Read Remnants of Magic Online

Authors: S. Ravynheart,S.A. Archer

BOOK: Remnants of Magic
11.89Mb size Format: txt, pdf, ePub

“Only your second,” Jonathan teased, but Willem waved for him to hush. The dragon raised his empty tankard toward the bartender, who obligingly brought him another.

In the corner as they were, with the noise of the telly by the bar to cover their conversation, no one at the table seemed terribly concerned about avoiding the discussion of all things magical even in this human establishment. But when Sean glanced around to see if anyone else wanted anything, his gaze fell upon Willem and paused before he turned and walked away. She knew what he’d seen. London twisted toward the Scribe. “Willem?”

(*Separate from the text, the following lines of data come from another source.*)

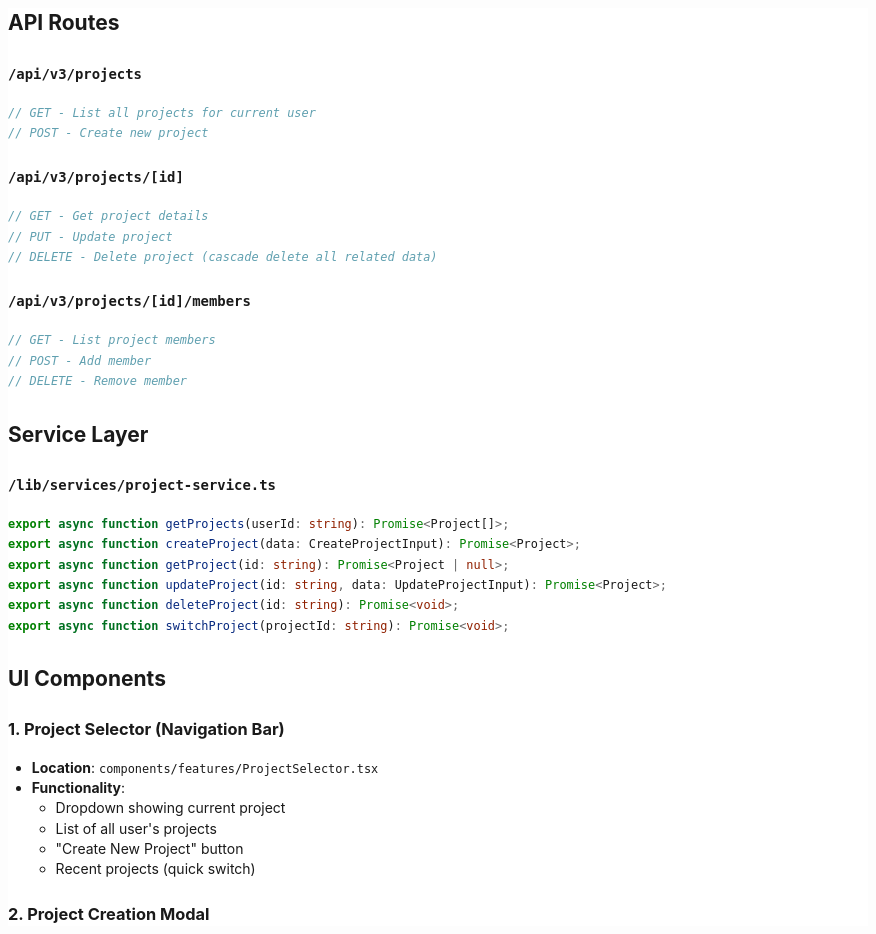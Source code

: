 ## API Routes

### `/api/v3/projects`

```typescript
// GET - List all projects for current user
// POST - Create new project
```

### `/api/v3/projects/[id]`

```typescript
// GET - Get project details
// PUT - Update project
// DELETE - Delete project (cascade delete all related data)
```

### `/api/v3/projects/[id]/members`

```typescript
// GET - List project members
// POST - Add member
// DELETE - Remove member
```

## Service Layer

### `/lib/services/project-service.ts`

```typescript
export async function getProjects(userId: string): Promise<Project[]>;
export async function createProject(data: CreateProjectInput): Promise<Project>;
export async function getProject(id: string): Promise<Project | null>;
export async function updateProject(id: string, data: UpdateProjectInput): Promise<Project>;
export async function deleteProject(id: string): Promise<void>;
export async function switchProject(projectId: string): Promise<void>;
```

## UI Components

### 1. Project Selector (Navigation Bar)

- **Location**: `components/features/ProjectSelector.tsx`
- **Functionality**:
  - Dropdown showing current project
  - List of all user's projects
  - "Create New Project" button
  - Recent projects (quick switch)

### 2. Project Creation Modal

When he lifted his face toward her, she brushed his hair with her fingers to disguise his slightly oversized and pointed ears. The Scribe’s face flushed bright pink and his large eyes widened even more. “Um… Uh…” He blinked and gulped hard at the same time.

Jonathan chuckled, nudging Lugh, “Your companions are flirting.”

Now London blushed. “His ears were showing.”

“Mmmhmm.” And London couldn’t tell if the dragon’s smirk was a tease or serious.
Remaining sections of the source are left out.